* [Exercise prompt]
Everything from the line containing "- cost saving and time saving" to the close of the records below should be output exactly, line by line, with no other lines given.
%%
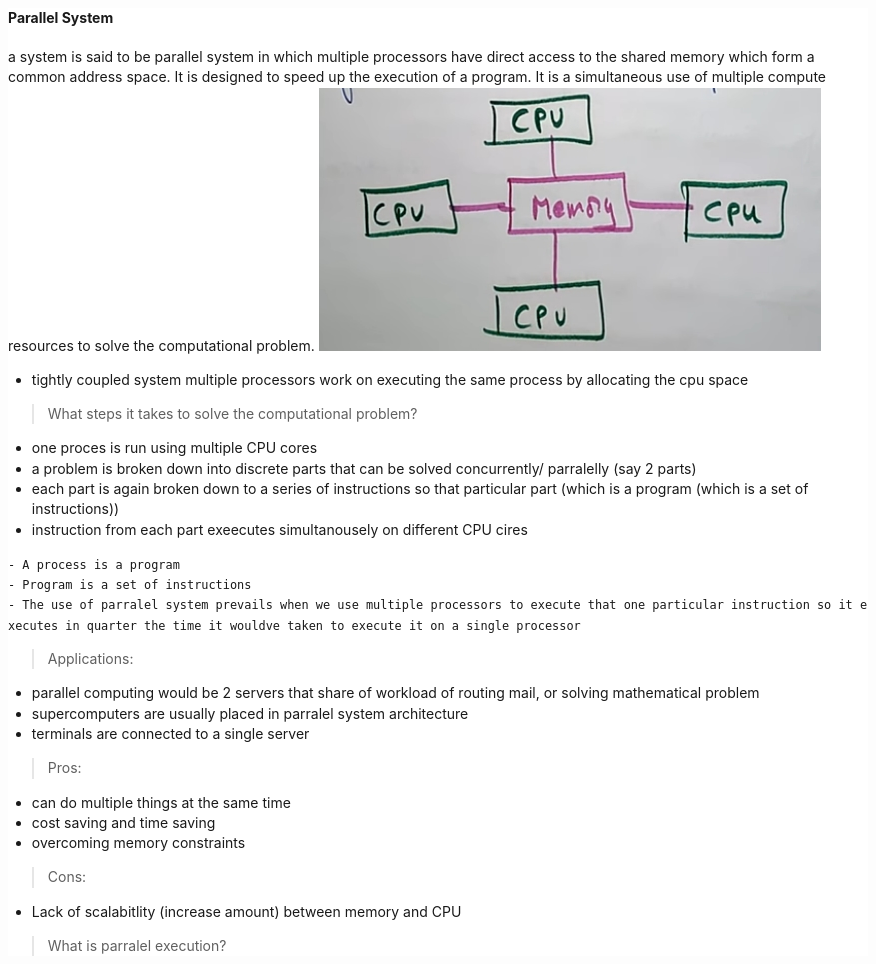 #### Parallel System 
a system is said to be parallel system in which multiple processors have direct access to the shared memory which form a common address space. It is designed to speed up the execution of a program. It is a simultaneous use of multiple compute resources to solve the computational problem.
![](sd.JPG)

- tightly coupled system 
multiple processors work on executing the same process by allocating the cpu space 

> What steps it takes to solve the computational problem?
- one proces is run using multiple CPU cores
- a problem is broken down into discrete parts that can be solved concurrently/ parralelly (say 2 parts)
- each part is again broken down to a series of instructions so that particular part (which is a program (which is a set of instructions)) 
- instruction from each part exeecutes simultanousely on different CPU cires
```bash
- A process is a program 
- Program is a set of instructions 
- The use of parralel system prevails when we use multiple processors to execute that one particular instruction so it executes in quarter the time it wouldve taken to execute it on a single processor 
```
> Applications:
- parallel computing would be 2 servers that share of workload of routing mail, or solving mathematical problem
- supercomputers are usually placed in parralel system architecture 
- terminals are connected to a single server 

> Pros:
- can do multiple things at the same time 
- cost saving and time saving 
- overcoming memory constraints

> Cons:
- Lack of scalabitlity (increase amount) between memory and CPU

> What is parralel execution?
%%
* [Solved problem]
- cost saving and time saving 
- overcoming memory constraints

> Cons:
- Lack of scalabitlity (increase amount) between memory and CPU

> What is parralel execution?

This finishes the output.